Cloud Operations Incident Commander

Engineering Sydney, Australia


Join us as we pursue our disruptive new vision to make machine data accessible, usable and valuable to everyone. 

We are a company filled with people who are passionate about our product and seek to deliver the best experience for our customers. At Splunk, we’re committed to our work, customers, having fun and most importantly to each other’s success. Learn more about Splunk careers and how you can become a part of our journey!

Diversity Matters, we harness our unique strengths to deliver the best outcomes. We work closely with several different parts of the organization to learn and educate each other, then we build the right solution for all parties; transparency is at our core. We have fun doing phenomenal work with great people. Come become one of us.

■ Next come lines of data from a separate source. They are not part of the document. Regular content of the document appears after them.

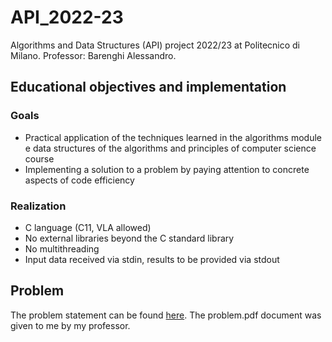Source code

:# API_2022-23
Algorithms and Data Structures (API) project 2022/23 at Politecnico di Milano. Professor: Barenghi Alessandro.

## Educational objectives and implementation
### Goals
- Practical application of the techniques learned in the algorithms module e
data structures of the algorithms and principles of computer science course
- Implementing a solution to a problem by paying attention to
concrete aspects of code efficiency
### Realization
- C language (C11, VLA allowed)
- No external libraries beyond the C standard library
- No multithreading
- Input data received via stdin, results to be provided via stdout

## Problem
The problem statement can be found [here](problem.pdf). The problem.pdf document was given to me by my professor. 
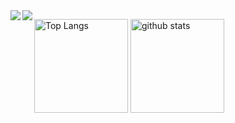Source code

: <a href="https://github.com/anuraghazra/github-readme-stats">
  <img align="left" src="https://github-readme-stats.vercel.app/api?username=kenboo0426&count_private=true&show_icons=true&theme=radical" />
</a>
<a href="https://github.com/anuraghazra/github-readme-stats">
  <img align="left" src="https://github-readme-stats.vercel.app/api/top-langs/?username=kenboo0426&count_private&theme=radical" />
</a>


<p align="left"> 
  <img alt="Top Langs" height="150px" src="https://github-readme-stats.vercel.app/api/top-langs/?username=kenboo0426&layout=compact&show_icons=true&theme=onedark" />
  <img alt="github stats" height="150px" src="https://github-readme-stats.vercel.app/api?username=kenboo0426&theme=onedark&show_icons=ture" />
</p>
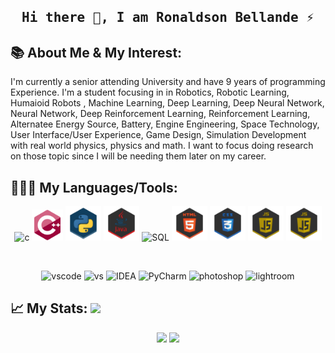 <h2 align='center'><samp><strong>Hi there 👋, I am Ronaldson Bellande ⚡</strong></samp></h2>

## 📚 About Me &  My Interest:
I'm currently a senior attending University and have 9 years of programming Experience. I'm a student focusing in in Robotics, Robotic Learning, Humaioid Robots  , Machine Learning, Deep Learning, Deep Neural Network, Neural Network, Deep Reinforcement Learning, Reinforcement Learning, Alternatee Energy Source, Battery, Engine Engineering, Space Technology, User Interface/User Experience, Game Design, Simulation Development with real world physics, physics and math. I want to focus doing research on those topic since I will be needing them later on my career.


## 👨🏻‍💻 My Languages/Tools:
<div>
<p align="center">
<img src="https://github.com/RonaldsonBelande/RonaldsonBellande/label/C.svg" alt="c" width="50" height="50"/> 
<img src="https://github.com/RonaldsonBellande/RonaldsonBellande/blob/master/label/C%2B%2B.svg" alt="cplusplus" width="50" height="50"/> 
<img src="https://github.com/RonaldsonBellande/RonaldsonBellande/blob/master/label/Python.png" alt="python" width="57" height="55"/> 
<img src="https://github.com/RonaldsonBellande/RonaldsonBellande/blob/master/label/JAVA.png" alt="JAVA" width="57" height="55"/> 
<img src="https://github.com/RonaldsonBellande/blob/master/label/SQL.png" alt="SQL" width="57" height="55"/> 
<img src="https://github.com/RonaldsonBellande/RonaldsonBellande/blob/master/label/HTML5.png" alt="html5" width="57" height="55"/> 
<img src="https://github.com/RonaldsonBellande/RonaldsonBellande/blob/master/label/CSS3.png" alt="css3" width="57" height="55"/> 
<img src="https://github.com/RonaldsonBellande/RonaldsonBellande/blob/master/label/JavaScript.png" alt="javascript" width="57" height="55"/>
<img src="https://github.com/RonaldsonBellande/RonaldsonBellande/blob/master/label/JavaScript.png" alt="Jupy" width="57" height="55"/> 

<p>&nbsp;</p>
<p align="center">
<img src="https://images-wixmp-ed30a86b8c4ca887773594c2.wixmp.com/f/217d5ea0-623d-40b1-9b31-027b904a5f15/ddjrgww-846ce429-3b0d-4ad8-bf6d-ac52dfe48201.png?token=eyJ0eXAiOiJKV1QiLCJhbGciOiJIUzI1NiJ9.eyJzdWIiOiJ1cm46YXBwOiIsImlzcyI6InVybjphcHA6Iiwib2JqIjpbW3sicGF0aCI6IlwvZlwvMjE3ZDVlYTAtNjIzZC00MGIxLTliMzEtMDI3YjkwNGE1ZjE1XC9kZGpyZ3d3LTg0NmNlNDI5LTNiMGQtNGFkOC1iZjZkLWFjNTJkZmU0ODIwMS5wbmcifV1dLCJhdWQiOlsidXJuOnNlcnZpY2U6ZmlsZS5kb3dubG9hZCJdfQ.ZkEnCXJtjhT0v0UEQF7_k0VfiSaIoZa-YlerQJG-CXw" alt="vscode" width="48" height="48"/> 
<img src="https://images-wixmp-ed30a86b8c4ca887773594c2.wixmp.com/f/217d5ea0-623d-40b1-9b31-027b904a5f15/ddjvwxd-b25523cb-c1c0-4716-8e55-3efdc015abef.png?token=eyJ0eXAiOiJKV1QiLCJhbGciOiJIUzI1NiJ9.eyJzdWIiOiJ1cm46YXBwOiIsImlzcyI6InVybjphcHA6Iiwib2JqIjpbW3sicGF0aCI6IlwvZlwvMjE3ZDVlYTAtNjIzZC00MGIxLTliMzEtMDI3YjkwNGE1ZjE1XC9kZGp2d3hkLWIyNTUyM2NiLWMxYzAtNDcxNi04ZTU1LTNlZmRjMDE1YWJlZi5wbmcifV1dLCJhdWQiOlsidXJuOnNlcnZpY2U6ZmlsZS5kb3dubG9hZCJdfQ.78tZSYZMHR4zWvx9nAu-JvXy-nPKCwMmxdBePKEvB08" alt="vs" width="48" height="48"/> 
<img src="https://images-wixmp-ed30a86b8c4ca887773594c2.wixmp.com/f/9b5e7dcc-db45-4acb-8078-4f1e40191fe1/dbfye6x-ee5cf816-da93-4428-8cc6-e388e0b45136.png?token=eyJ0eXAiOiJKV1QiLCJhbGciOiJIUzI1NiJ9.eyJzdWIiOiJ1cm46YXBwOiIsImlzcyI6InVybjphcHA6Iiwib2JqIjpbW3sicGF0aCI6IlwvZlwvOWI1ZTdkY2MtZGI0NS00YWNiLTgwNzgtNGYxZTQwMTkxZmUxXC9kYmZ5ZTZ4LWVlNWNmODE2LWRhOTMtNDQyOC04Y2M2LWUzODhlMGI0NTEzNi5wbmcifV1dLCJhdWQiOlsidXJuOnNlcnZpY2U6ZmlsZS5kb3dubG9hZCJdfQ._0zGB33NIE1jhC583GLDwygXr5jsMVwfCaEtBWtWNt0" alt="IDEA" width="48" height="48"/> 
<img src="https://images-wixmp-ed30a86b8c4ca887773594c2.wixmp.com/f/217d5ea0-623d-40b1-9b31-027b904a5f15/dccudp7-3a29ffd5-4e85-4123-88cc-4e948bedd7c1.png/v1/fill/w_512,h_512,strp/honeycomb_icon_pycharm_by_mauriliosm_dccudp7-fullview.png?token=eyJ0eXAiOiJKV1QiLCJhbGciOiJIUzI1NiJ9.eyJzdWIiOiJ1cm46YXBwOiIsImlzcyI6InVybjphcHA6Iiwib2JqIjpbW3siaGVpZ2h0IjoiPD01MTIiLCJwYXRoIjoiXC9mXC8yMTdkNWVhMC02MjNkLTQwYjEtOWIzMS0wMjdiOTA0YTVmMTVcL2RjY3VkcDctM2EyOWZmZDUtNGU4NS00MTIzLTg4Y2MtNGU5NDhiZWRkN2MxLnBuZyIsIndpZHRoIjoiPD01MTIifV1dLCJhdWQiOlsidXJuOnNlcnZpY2U6aW1hZ2Uub3BlcmF0aW9ucyJdfQ.H8trsVIaTWNWAe_KnDtr1GN7tt8V8S3ANzAGW1MG2Bs" alt="PyCharm" width="48" height="48"/> 
<img src="https://preview.redd.it/9j29mcwvdv921.png?width=512&format=png&auto=webp&s=df03e5e15a395b099581ce25b88c6470a28c0c8f" alt="photoshop" width="48" height="48"/> 
<img src="https://preview.redd.it/z3xmza38ev921.png?width=512&format=png&auto=webp&s=39d0ca955e2a4cc678b415453e7f63b06c2ea6a7" alt="lightroom" width="48" height="48"/> 
</div>

## 📈 My Stats:     <a href="https://github.com/RonaldsonBellande"> <img src="https://komarev.com/ghpvc/?username=RonaldsonBellande&label=Profile+Views&color=2e8b57&style=flat" /></a>
<p align="center">
<a href="https://github.com/RonaldsonBellande">
  <img src="https://github-readme-stats.vercel.app/api?username=RonaldsonBellande&count_private=true&show_icons=true&theme=gruvbox" /></a>
<a href="https://github.com/RonaldsonBellande/">
  <img width = "40%"src="https://github-readme-stats.vercel.app/api/top-langs/?username=RonaldsonBellande&layout=compact&theme=gruvbox" /></a>




<!--
**RonaldsonBellande/RonaldsonBellande** is a ✨ _special_ ✨ repository because its `README.md` (this file) appears on your GitHub profile.

Here are some ideas to get you started:

- 🔭 I’m currently working on ...
- 🌱 I’m currently learning ...
- 👯 I’m looking to collaborate on ...
- 🤔 I’m looking for help with ...
- 💬 Ask me about ...
- 📫 How to reach me: ...
- 😄 Pronouns: ...
- ⚡ Fun fact: ...
-->
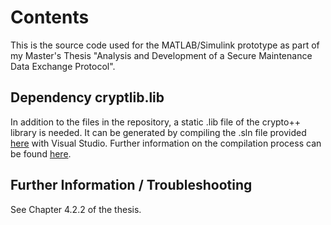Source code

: # Contents
This is the source code used for the MATLAB/Simulink prototype as part of my Master's Thesis "Analysis and Development of a Secure Maintenance Data Exchange Protocol".
## Dependency cryptlib.lib
In addition to the files in the repository, a static .lib file of the crypto++ library is needed. It can be generated by compiling the .sln file provided [here](https://www.cryptopp.com/#download) with Visual Studio. Further information on the compilation process can be found [here](https://www.cryptopp.com/wiki/Visual_Studio).

## Further Information / Troubleshooting
See Chapter 4.2.2 of the thesis.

Want to work in a dynamic environment with the latest cloud technologies? Want to learn Splunk from the inside and grow your career in exciting ways? Splunk Cloud is looking for self-starting individuals to be a part of the Splunk>Cloud Network Operations Center (CNOC).  Splunk CNOC manages incidents that affect the availability and performance of Splunk>Cloud service for our customers Globally. The Splunk CNOC is an always-on / always-active team making sure that each of our customers has an outstanding experience.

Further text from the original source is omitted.